The wealth of experience accumulated in past political offensives should be used appropriately. However, we must point out that in the past we devoted most of our efforts to extensive propaganda work, while organizational work in enemy-occupied areas was not put on the agenda. The propaganda and agitation work conducted in enemy-occupied areas has laid the foundation for future organizational work, which is a significant achievement. In future political offensives we should not only intensify the work, but also put it on an organizational level and make it an important weapon in the organizational work in enemy-occupied areas.

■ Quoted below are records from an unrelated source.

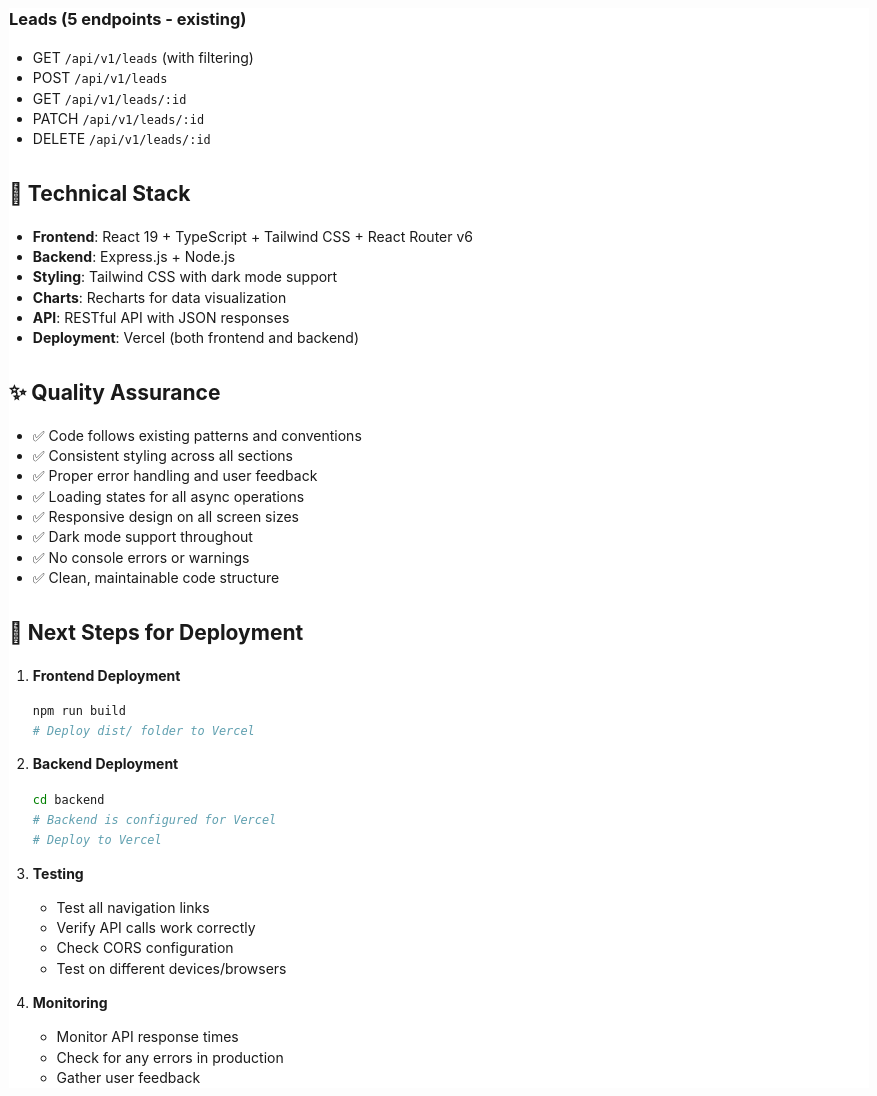 ### Leads (5 endpoints - existing)
- GET `/api/v1/leads` (with filtering)
- POST `/api/v1/leads`
- GET `/api/v1/leads/:id`
- PATCH `/api/v1/leads/:id`
- DELETE `/api/v1/leads/:id`

## 🎯 Technical Stack

- **Frontend**: React 19 + TypeScript + Tailwind CSS + React Router v6
- **Backend**: Express.js + Node.js
- **Styling**: Tailwind CSS with dark mode support
- **Charts**: Recharts for data visualization
- **API**: RESTful API with JSON responses
- **Deployment**: Vercel (both frontend and backend)

## ✨ Quality Assurance

- ✅ Code follows existing patterns and conventions
- ✅ Consistent styling across all sections
- ✅ Proper error handling and user feedback
- ✅ Loading states for all async operations
- ✅ Responsive design on all screen sizes
- ✅ Dark mode support throughout
- ✅ No console errors or warnings
- ✅ Clean, maintainable code structure

## 📝 Next Steps for Deployment

1. **Frontend Deployment**
   ```bash
   npm run build
   # Deploy dist/ folder to Vercel
   ```

2. **Backend Deployment**
   ```bash
   cd backend
   # Backend is configured for Vercel
   # Deploy to Vercel
   ```

3. **Testing**
   - Test all navigation links
   - Verify API calls work correctly
   - Check CORS configuration
   - Test on different devices/browsers

4. **Monitoring**
   - Monitor API response times
   - Check for any errors in production
   - Gather user feedback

To this end, in our political offensives we must make plans to unite with enlightened and progressive persons in enemy-occupied areas, especially intellectuals, to help them set up anti-Japanese organizations or to arrange for them to visit base areas secretly. We must establish underground Party organizations and recruit Party members prudently, and work hard to win over double-dealers and help them become revolutionary ones. We must assist the local people in their legal and illegal struggles, safeguard the people’s interests and, through the struggle, temper their courage to resist Japan. When conditions are ripe, we should also set up concealed guerrilla groups among the people or other forms of anti-Japanese armed forces and build small, concealed guerrilla base areas-this last objective being the most important goal for our future political offensives.
As the backbone of future political offensives against the enemy, armed working teams must be reinforced and include people who have close ties with the local people, so as to make political offensives a regular practice. Therefore, it is necessary to improve the military and political qualities of the guerrilla units (county and district primary guerrilla detachments) in border areas between the enemy-occupied areas and our base areas, so that they can launch political offensives. Meanwhile, to strengthen organizational work, Party activities, especially the activities of the anti-Japanese democratic government, must be increased in enemy-occupied areas in the course of unified political offensives against the enemy.
8. Establishing Party Organizations in Enemy-Occupied Areas
I shall only mention this task here; I am not going to discuss how to establish such organizations. Many of our comrades are quite experienced in this respect. In the past few years, however, we have completely ignored this basic task, a state of affairs which cannot continue.
The task of the underground Party organizations in enemy-occupied areas is to gather strength secretly by every means available and to bide their time. They should try to organize well-selected cadres to work underground as extensively as possible. Party members should try to infiltrate all enemy and puppet organizations, as well as local feudal organizations, to carry out their own activities and overcome past tendencies to work in the dark without the assistance of others and keep themselves aloof from others (actually a manifestation of “wait-and-see” mentality).
(The main points from Part Three of “A General Account of the Struggle Against the Enemy Over the Past Five Years and the Policy for the Struggle Against the Enemy in the Future”, a report delivered at a meeting of senior cadres of the Taihang Sub-bureau of the CPC Central Committee. The full text of this part was carried in Combat, No. 15, (supplement) published by the Taihang Sub-bureau on March 15, 1943.)